AEC professionals play a critical role in accelerating the availability of environmental product declarations (EPDs) by both specifying products with EPDs and applying consistent pressure across the value chain. 

Industry coalitions such as the iMasons Climate Accord have demonstrated how collective action can accelerate transparency. In one example, major tech companies jointly issued an open letter to manufacturers requesting EPDs, and saw market response. Small coalitions of AEC professionals can also work together to provide education, technical guidance, and persistent demand for EPDs. 

“We know that advocacy works. If you're an architect and you know that there are other firms in your area that care about this, writing a joint letter to a manufacturer is a really effective way of letting them know there's interest and desire for environmental product declarations.” 
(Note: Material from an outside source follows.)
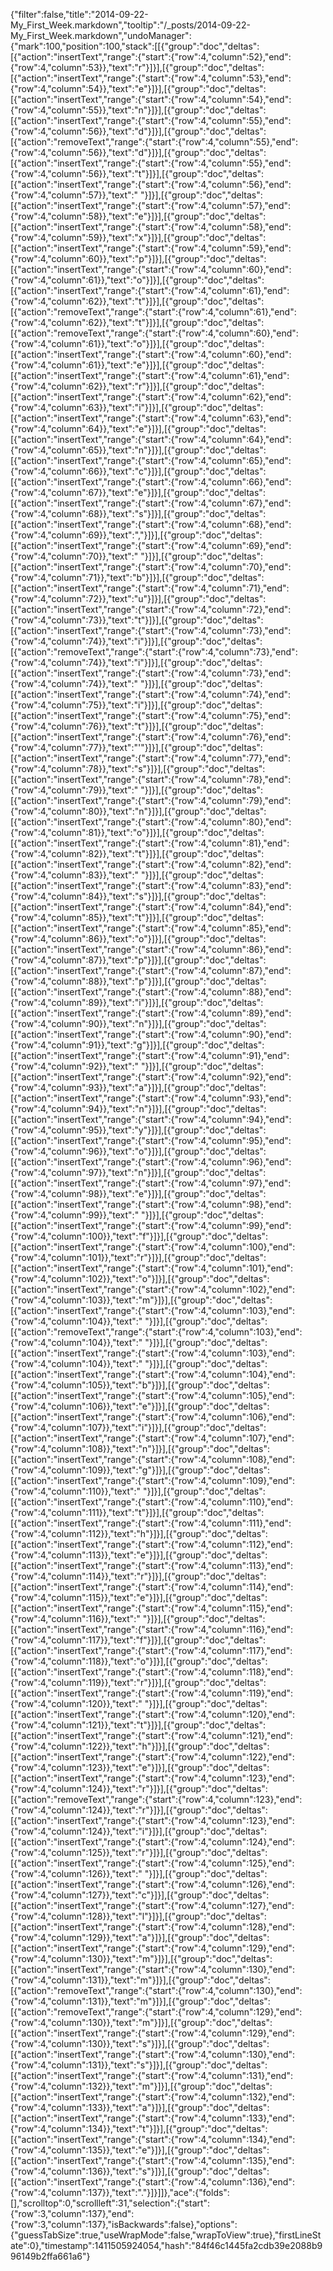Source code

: {"filter":false,"title":"2014-09-22-My_First_Week.markdown","tooltip":"/_posts/2014-09-22-My_First_Week.markdown","undoManager":{"mark":100,"position":100,"stack":[[{"group":"doc","deltas":[{"action":"insertText","range":{"start":{"row":4,"column":52},"end":{"row":4,"column":53}},"text":"r"}]}],[{"group":"doc","deltas":[{"action":"insertText","range":{"start":{"row":4,"column":53},"end":{"row":4,"column":54}},"text":"e"}]}],[{"group":"doc","deltas":[{"action":"insertText","range":{"start":{"row":4,"column":54},"end":{"row":4,"column":55}},"text":"n"}]}],[{"group":"doc","deltas":[{"action":"insertText","range":{"start":{"row":4,"column":55},"end":{"row":4,"column":56}},"text":"d"}]}],[{"group":"doc","deltas":[{"action":"removeText","range":{"start":{"row":4,"column":55},"end":{"row":4,"column":56}},"text":"d"}]}],[{"group":"doc","deltas":[{"action":"insertText","range":{"start":{"row":4,"column":55},"end":{"row":4,"column":56}},"text":"t"}]}],[{"group":"doc","deltas":[{"action":"insertText","range":{"start":{"row":4,"column":56},"end":{"row":4,"column":57}},"text":" "}]}],[{"group":"doc","deltas":[{"action":"insertText","range":{"start":{"row":4,"column":57},"end":{"row":4,"column":58}},"text":"e"}]}],[{"group":"doc","deltas":[{"action":"insertText","range":{"start":{"row":4,"column":58},"end":{"row":4,"column":59}},"text":"x"}]}],[{"group":"doc","deltas":[{"action":"insertText","range":{"start":{"row":4,"column":59},"end":{"row":4,"column":60}},"text":"p"}]}],[{"group":"doc","deltas":[{"action":"insertText","range":{"start":{"row":4,"column":60},"end":{"row":4,"column":61}},"text":"o"}]}],[{"group":"doc","deltas":[{"action":"insertText","range":{"start":{"row":4,"column":61},"end":{"row":4,"column":62}},"text":"t"}]}],[{"group":"doc","deltas":[{"action":"removeText","range":{"start":{"row":4,"column":61},"end":{"row":4,"column":62}},"text":"t"}]}],[{"group":"doc","deltas":[{"action":"removeText","range":{"start":{"row":4,"column":60},"end":{"row":4,"column":61}},"text":"o"}]}],[{"group":"doc","deltas":[{"action":"insertText","range":{"start":{"row":4,"column":60},"end":{"row":4,"column":61}},"text":"e"}]}],[{"group":"doc","deltas":[{"action":"insertText","range":{"start":{"row":4,"column":61},"end":{"row":4,"column":62}},"text":"r"}]}],[{"group":"doc","deltas":[{"action":"insertText","range":{"start":{"row":4,"column":62},"end":{"row":4,"column":63}},"text":"i"}]}],[{"group":"doc","deltas":[{"action":"insertText","range":{"start":{"row":4,"column":63},"end":{"row":4,"column":64}},"text":"e"}]}],[{"group":"doc","deltas":[{"action":"insertText","range":{"start":{"row":4,"column":64},"end":{"row":4,"column":65}},"text":"n"}]}],[{"group":"doc","deltas":[{"action":"insertText","range":{"start":{"row":4,"column":65},"end":{"row":4,"column":66}},"text":"c"}]}],[{"group":"doc","deltas":[{"action":"insertText","range":{"start":{"row":4,"column":66},"end":{"row":4,"column":67}},"text":"e"}]}],[{"group":"doc","deltas":[{"action":"insertText","range":{"start":{"row":4,"column":67},"end":{"row":4,"column":68}},"text":"s"}]}],[{"group":"doc","deltas":[{"action":"insertText","range":{"start":{"row":4,"column":68},"end":{"row":4,"column":69}},"text":","}]}],[{"group":"doc","deltas":[{"action":"insertText","range":{"start":{"row":4,"column":69},"end":{"row":4,"column":70}},"text":" "}]}],[{"group":"doc","deltas":[{"action":"insertText","range":{"start":{"row":4,"column":70},"end":{"row":4,"column":71}},"text":"b"}]}],[{"group":"doc","deltas":[{"action":"insertText","range":{"start":{"row":4,"column":71},"end":{"row":4,"column":72}},"text":"u"}]}],[{"group":"doc","deltas":[{"action":"insertText","range":{"start":{"row":4,"column":72},"end":{"row":4,"column":73}},"text":"t"}]}],[{"group":"doc","deltas":[{"action":"insertText","range":{"start":{"row":4,"column":73},"end":{"row":4,"column":74}},"text":"i"}]}],[{"group":"doc","deltas":[{"action":"removeText","range":{"start":{"row":4,"column":73},"end":{"row":4,"column":74}},"text":"i"}]}],[{"group":"doc","deltas":[{"action":"insertText","range":{"start":{"row":4,"column":73},"end":{"row":4,"column":74}},"text":" "}]}],[{"group":"doc","deltas":[{"action":"insertText","range":{"start":{"row":4,"column":74},"end":{"row":4,"column":75}},"text":"i"}]}],[{"group":"doc","deltas":[{"action":"insertText","range":{"start":{"row":4,"column":75},"end":{"row":4,"column":76}},"text":"t"}]}],[{"group":"doc","deltas":[{"action":"insertText","range":{"start":{"row":4,"column":76},"end":{"row":4,"column":77}},"text":"'"}]}],[{"group":"doc","deltas":[{"action":"insertText","range":{"start":{"row":4,"column":77},"end":{"row":4,"column":78}},"text":"s"}]}],[{"group":"doc","deltas":[{"action":"insertText","range":{"start":{"row":4,"column":78},"end":{"row":4,"column":79}},"text":" "}]}],[{"group":"doc","deltas":[{"action":"insertText","range":{"start":{"row":4,"column":79},"end":{"row":4,"column":80}},"text":"n"}]}],[{"group":"doc","deltas":[{"action":"insertText","range":{"start":{"row":4,"column":80},"end":{"row":4,"column":81}},"text":"o"}]}],[{"group":"doc","deltas":[{"action":"insertText","range":{"start":{"row":4,"column":81},"end":{"row":4,"column":82}},"text":"t"}]}],[{"group":"doc","deltas":[{"action":"insertText","range":{"start":{"row":4,"column":82},"end":{"row":4,"column":83}},"text":" "}]}],[{"group":"doc","deltas":[{"action":"insertText","range":{"start":{"row":4,"column":83},"end":{"row":4,"column":84}},"text":"s"}]}],[{"group":"doc","deltas":[{"action":"insertText","range":{"start":{"row":4,"column":84},"end":{"row":4,"column":85}},"text":"t"}]}],[{"group":"doc","deltas":[{"action":"insertText","range":{"start":{"row":4,"column":85},"end":{"row":4,"column":86}},"text":"o"}]}],[{"group":"doc","deltas":[{"action":"insertText","range":{"start":{"row":4,"column":86},"end":{"row":4,"column":87}},"text":"p"}]}],[{"group":"doc","deltas":[{"action":"insertText","range":{"start":{"row":4,"column":87},"end":{"row":4,"column":88}},"text":"p"}]}],[{"group":"doc","deltas":[{"action":"insertText","range":{"start":{"row":4,"column":88},"end":{"row":4,"column":89}},"text":"i"}]}],[{"group":"doc","deltas":[{"action":"insertText","range":{"start":{"row":4,"column":89},"end":{"row":4,"column":90}},"text":"n"}]}],[{"group":"doc","deltas":[{"action":"insertText","range":{"start":{"row":4,"column":90},"end":{"row":4,"column":91}},"text":"g"}]}],[{"group":"doc","deltas":[{"action":"insertText","range":{"start":{"row":4,"column":91},"end":{"row":4,"column":92}},"text":" "}]}],[{"group":"doc","deltas":[{"action":"insertText","range":{"start":{"row":4,"column":92},"end":{"row":4,"column":93}},"text":"a"}]}],[{"group":"doc","deltas":[{"action":"insertText","range":{"start":{"row":4,"column":93},"end":{"row":4,"column":94}},"text":"n"}]}],[{"group":"doc","deltas":[{"action":"insertText","range":{"start":{"row":4,"column":94},"end":{"row":4,"column":95}},"text":"y"}]}],[{"group":"doc","deltas":[{"action":"insertText","range":{"start":{"row":4,"column":95},"end":{"row":4,"column":96}},"text":"o"}]}],[{"group":"doc","deltas":[{"action":"insertText","range":{"start":{"row":4,"column":96},"end":{"row":4,"column":97}},"text":"n"}]}],[{"group":"doc","deltas":[{"action":"insertText","range":{"start":{"row":4,"column":97},"end":{"row":4,"column":98}},"text":"e"}]}],[{"group":"doc","deltas":[{"action":"insertText","range":{"start":{"row":4,"column":98},"end":{"row":4,"column":99}},"text":" "}]}],[{"group":"doc","deltas":[{"action":"insertText","range":{"start":{"row":4,"column":99},"end":{"row":4,"column":100}},"text":"f"}]}],[{"group":"doc","deltas":[{"action":"insertText","range":{"start":{"row":4,"column":100},"end":{"row":4,"column":101}},"text":"r"}]}],[{"group":"doc","deltas":[{"action":"insertText","range":{"start":{"row":4,"column":101},"end":{"row":4,"column":102}},"text":"o"}]}],[{"group":"doc","deltas":[{"action":"insertText","range":{"start":{"row":4,"column":102},"end":{"row":4,"column":103}},"text":"m"}]}],[{"group":"doc","deltas":[{"action":"insertText","range":{"start":{"row":4,"column":103},"end":{"row":4,"column":104}},"text":" "}]}],[{"group":"doc","deltas":[{"action":"removeText","range":{"start":{"row":4,"column":103},"end":{"row":4,"column":104}},"text":" "}]}],[{"group":"doc","deltas":[{"action":"insertText","range":{"start":{"row":4,"column":103},"end":{"row":4,"column":104}},"text":" "}]}],[{"group":"doc","deltas":[{"action":"insertText","range":{"start":{"row":4,"column":104},"end":{"row":4,"column":105}},"text":"b"}]}],[{"group":"doc","deltas":[{"action":"insertText","range":{"start":{"row":4,"column":105},"end":{"row":4,"column":106}},"text":"e"}]}],[{"group":"doc","deltas":[{"action":"insertText","range":{"start":{"row":4,"column":106},"end":{"row":4,"column":107}},"text":"i"}]}],[{"group":"doc","deltas":[{"action":"insertText","range":{"start":{"row":4,"column":107},"end":{"row":4,"column":108}},"text":"n"}]}],[{"group":"doc","deltas":[{"action":"insertText","range":{"start":{"row":4,"column":108},"end":{"row":4,"column":109}},"text":"g"}]}],[{"group":"doc","deltas":[{"action":"insertText","range":{"start":{"row":4,"column":109},"end":{"row":4,"column":110}},"text":" "}]}],[{"group":"doc","deltas":[{"action":"insertText","range":{"start":{"row":4,"column":110},"end":{"row":4,"column":111}},"text":"t"}]}],[{"group":"doc","deltas":[{"action":"insertText","range":{"start":{"row":4,"column":111},"end":{"row":4,"column":112}},"text":"h"}]}],[{"group":"doc","deltas":[{"action":"insertText","range":{"start":{"row":4,"column":112},"end":{"row":4,"column":113}},"text":"e"}]}],[{"group":"doc","deltas":[{"action":"insertText","range":{"start":{"row":4,"column":113},"end":{"row":4,"column":114}},"text":"r"}]}],[{"group":"doc","deltas":[{"action":"insertText","range":{"start":{"row":4,"column":114},"end":{"row":4,"column":115}},"text":"e"}]}],[{"group":"doc","deltas":[{"action":"insertText","range":{"start":{"row":4,"column":115},"end":{"row":4,"column":116}},"text":" "}]}],[{"group":"doc","deltas":[{"action":"insertText","range":{"start":{"row":4,"column":116},"end":{"row":4,"column":117}},"text":"f"}]}],[{"group":"doc","deltas":[{"action":"insertText","range":{"start":{"row":4,"column":117},"end":{"row":4,"column":118}},"text":"o"}]}],[{"group":"doc","deltas":[{"action":"insertText","range":{"start":{"row":4,"column":118},"end":{"row":4,"column":119}},"text":"r"}]}],[{"group":"doc","deltas":[{"action":"insertText","range":{"start":{"row":4,"column":119},"end":{"row":4,"column":120}},"text":" "}]}],[{"group":"doc","deltas":[{"action":"insertText","range":{"start":{"row":4,"column":120},"end":{"row":4,"column":121}},"text":"t"}]}],[{"group":"doc","deltas":[{"action":"insertText","range":{"start":{"row":4,"column":121},"end":{"row":4,"column":122}},"text":"h"}]}],[{"group":"doc","deltas":[{"action":"insertText","range":{"start":{"row":4,"column":122},"end":{"row":4,"column":123}},"text":"e"}]}],[{"group":"doc","deltas":[{"action":"insertText","range":{"start":{"row":4,"column":123},"end":{"row":4,"column":124}},"text":"r"}]}],[{"group":"doc","deltas":[{"action":"removeText","range":{"start":{"row":4,"column":123},"end":{"row":4,"column":124}},"text":"r"}]}],[{"group":"doc","deltas":[{"action":"insertText","range":{"start":{"row":4,"column":123},"end":{"row":4,"column":124}},"text":"i"}]}],[{"group":"doc","deltas":[{"action":"insertText","range":{"start":{"row":4,"column":124},"end":{"row":4,"column":125}},"text":"r"}]}],[{"group":"doc","deltas":[{"action":"insertText","range":{"start":{"row":4,"column":125},"end":{"row":4,"column":126}},"text":" "}]}],[{"group":"doc","deltas":[{"action":"insertText","range":{"start":{"row":4,"column":126},"end":{"row":4,"column":127}},"text":"c"}]}],[{"group":"doc","deltas":[{"action":"insertText","range":{"start":{"row":4,"column":127},"end":{"row":4,"column":128}},"text":"l"}]}],[{"group":"doc","deltas":[{"action":"insertText","range":{"start":{"row":4,"column":128},"end":{"row":4,"column":129}},"text":"a"}]}],[{"group":"doc","deltas":[{"action":"insertText","range":{"start":{"row":4,"column":129},"end":{"row":4,"column":130}},"text":"m"}]}],[{"group":"doc","deltas":[{"action":"insertText","range":{"start":{"row":4,"column":130},"end":{"row":4,"column":131}},"text":"m"}]}],[{"group":"doc","deltas":[{"action":"removeText","range":{"start":{"row":4,"column":130},"end":{"row":4,"column":131}},"text":"m"}]}],[{"group":"doc","deltas":[{"action":"removeText","range":{"start":{"row":4,"column":129},"end":{"row":4,"column":130}},"text":"m"}]}],[{"group":"doc","deltas":[{"action":"insertText","range":{"start":{"row":4,"column":129},"end":{"row":4,"column":130}},"text":"s"}]}],[{"group":"doc","deltas":[{"action":"insertText","range":{"start":{"row":4,"column":130},"end":{"row":4,"column":131}},"text":"s"}]}],[{"group":"doc","deltas":[{"action":"insertText","range":{"start":{"row":4,"column":131},"end":{"row":4,"column":132}},"text":"m"}]}],[{"group":"doc","deltas":[{"action":"insertText","range":{"start":{"row":4,"column":132},"end":{"row":4,"column":133}},"text":"a"}]}],[{"group":"doc","deltas":[{"action":"insertText","range":{"start":{"row":4,"column":133},"end":{"row":4,"column":134}},"text":"t"}]}],[{"group":"doc","deltas":[{"action":"insertText","range":{"start":{"row":4,"column":134},"end":{"row":4,"column":135}},"text":"e"}]}],[{"group":"doc","deltas":[{"action":"insertText","range":{"start":{"row":4,"column":135},"end":{"row":4,"column":136}},"text":"s"}]}],[{"group":"doc","deltas":[{"action":"insertText","range":{"start":{"row":4,"column":136},"end":{"row":4,"column":137}},"text":"."}]}]]},"ace":{"folds":[],"scrolltop":0,"scrollleft":31,"selection":{"start":{"row":3,"column":137},"end":{"row":3,"column":137},"isBackwards":false},"options":{"guessTabSize":true,"useWrapMode":false,"wrapToView":true},"firstLineState":0},"timestamp":1411505924054,"hash":"84f46c1445fa2cdb39e2088b996149b2ffa661a6"}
-Jessie Templeton, Embodied Carbon Lead, Brightworks Sustainability

For AEC professionals seeking verified carbon data, the most effective strategy may be to speak — and act — together.

Decarbonization at scale demands verified product data

The discussion with Brightworks Sustainability reinforced a broader industry truth: EPDs have become foundational infrastructure for scaled decarbonization. They support more accurate Scope 3 accounting, enable informed design choices, and meet procurement and regulatory requirements across geographies.

This reality creates an urgent need for alignment between manufacturers, architects, engineers, and sustainability consultants. Without verified, comparable, and accessible product data, large-scale decarbonization remains out of reach.

As the regulatory landscape tightens, product-level emissions data will not only influence purchasing decisions, but also market access. Firms that respond early by investing in scalable, verifiable EPD production stand to gain, while those that delay may find themselves disqualified from tomorrow’s projects.